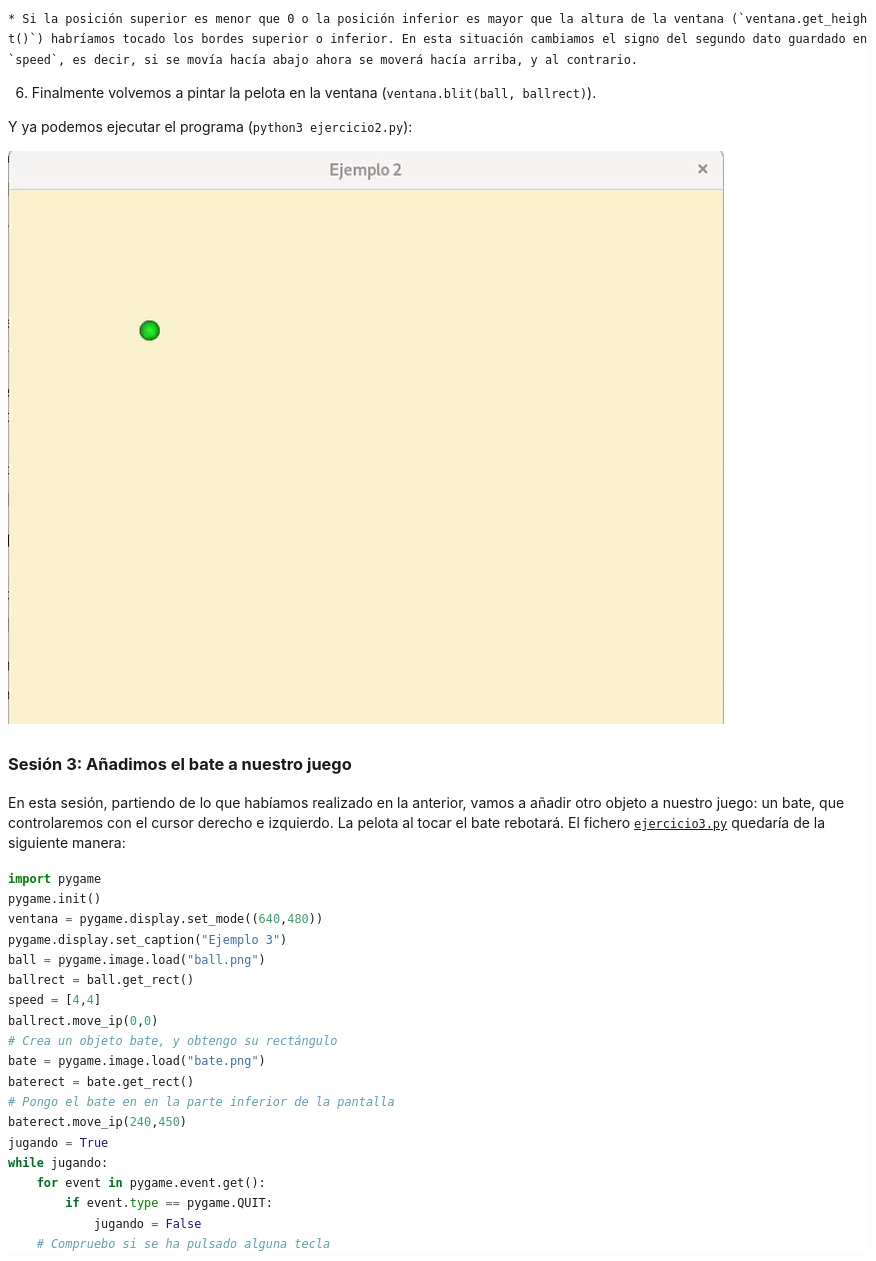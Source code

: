     * Si la posición superior es menor que 0 o la posición inferior es mayor que la altura de la ventana (`ventana.get_height()`) habríamos tocado los bordes superior o inferior. En esta situación cambiamos el signo del segundo dato guardado en `speed`, es decir, si se movía hacía abajo ahora se moverá hacía arriba, y al contrario.
6. Finalmente volvemos a pintar la pelota en la ventana (`ventana.blit(ball, ballrect)`).

Y ya podemos ejecutar el programa (`python3 ejercicio2.py`):

![ejemplo2](img/ejemplo2.gif)

### Sesión 3: Añadimos el bate a nuestro juego

En esta sesión, partiendo de lo que habíamos realizado en la anterior, vamos a añadir otro objeto a nuestro juego: un bate, que controlaremos con el cursor derecho e izquierdo. La pelota al tocar el bate rebotará. El fichero [`ejercicio3.py`](ejercicio3.py) quedaría de la siguiente manera:

```python
import pygame
pygame.init()
ventana = pygame.display.set_mode((640,480))
pygame.display.set_caption("Ejemplo 3")
ball = pygame.image.load("ball.png")
ballrect = ball.get_rect()
speed = [4,4]
ballrect.move_ip(0,0)
# Crea un objeto bate, y obtengo su rectángulo
bate = pygame.image.load("bate.png")
baterect = bate.get_rect()
# Pongo el bate en en la parte inferior de la pantalla
baterect.move_ip(240,450)
jugando = True
while jugando:
    for event in pygame.event.get():
        if event.type == pygame.QUIT:
            jugando = False
    # Compruebo si se ha pulsado alguna tecla
```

* Work task
Please find, in the entries above, every line where "display" occurs, and copy it.

* Output for this task
ventana = pygame.display.set_mode((640,480))
pygame.display.set_caption("Ejemplo 3")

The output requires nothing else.